### What is required
Leaving out every picture, copy the lines of the data exactly, from the first through the line containing "# Back-end Deployed URL".

-- Record set follows --

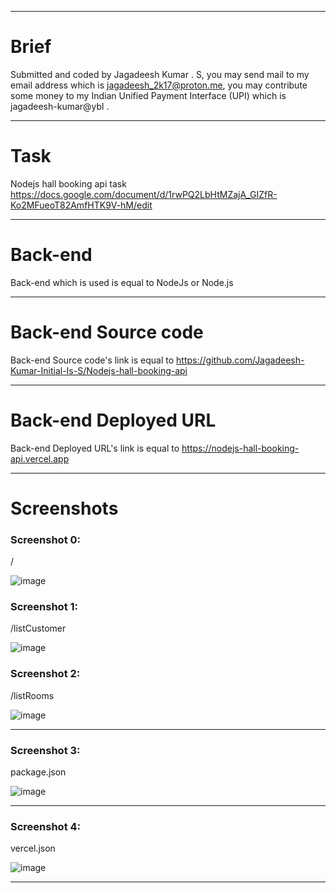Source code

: <hr/>

# Brief

Submitted and coded by Jagadeesh Kumar . S, you may send mail to my email address which is jagadeesh_2k17@proton.me, you may contribute some money to my Indian Unified Payment Interface (UPI) which is jagadeesh-kumar@ybl .

<hr/>

# Task 

Nodejs hall booking api task https://docs.google.com/document/d/1rwPQ2LbHtMZajA_GIZfR-Ko2MFueoT82AmfHTK9V-hM/edit

<hr/>

# Back-end

Back-end which is used is equal to NodeJs or Node.js

<hr/>

# Back-end Source code

Back-end Source code's link is equal to https://github.com/Jagadeesh-Kumar-Initial-Is-S/Nodejs-hall-booking-api

<hr/>

# Back-end Deployed URL

Back-end Deployed URL's link is equal to https://nodejs-hall-booking-api.vercel.app

<hr/>

# Screenshots 

### Screenshot 0:

/

![image](https://user-images.githubusercontent.com/115778774/213669092-6ee5493b-4c34-4492-911d-62902769354f.png)

### Screenshot 1:

/listCustomer 

![image](https://user-images.githubusercontent.com/115778774/213672974-fe159df6-78d0-421b-8c67-3a2070a77db6.png)

### Screenshot 2:

/listRooms 

![image](https://user-images.githubusercontent.com/115778774/213673170-41f54e11-3415-493f-afbf-6f1f928bdfc1.png)

<hr/>

### Screenshot 3:

package.json

![image](https://user-images.githubusercontent.com/115778774/213675247-cc45f7ce-1a79-408c-8052-8ca427709504.png)

<hr/>

### Screenshot 4:

vercel.json

![image](https://user-images.githubusercontent.com/115778774/213675451-8d42b640-2654-4e89-a18c-fc9f9a95caf4.png)

<hr/>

-- Record set concluded --

### Completed exercise
Source code

: <hr/>

# Brief

Submitted and coded by Jagadeesh Kumar . S, you may send mail to my email address which is jagadeesh_2k17@proton.me, you may contribute some money to my Indian Unified Payment Interface (UPI) which is jagadeesh-kumar@ybl .

<hr/>

# Task 

Nodejs hall booking api task https://docs.google.com/document/d/1rwPQ2LbHtMZajA_GIZfR-Ko2MFueoT82AmfHTK9V-hM/edit

<hr/>

# Back-end

Back-end which is used is equal to NodeJs or Node.js

<hr/>

# Back-end Source code

Back-end Source code's link is equal to https://github.com/Jagadeesh-Kumar-Initial-Is-S/Nodejs-hall-booking-api

<hr/>

# Back-end Deployed URL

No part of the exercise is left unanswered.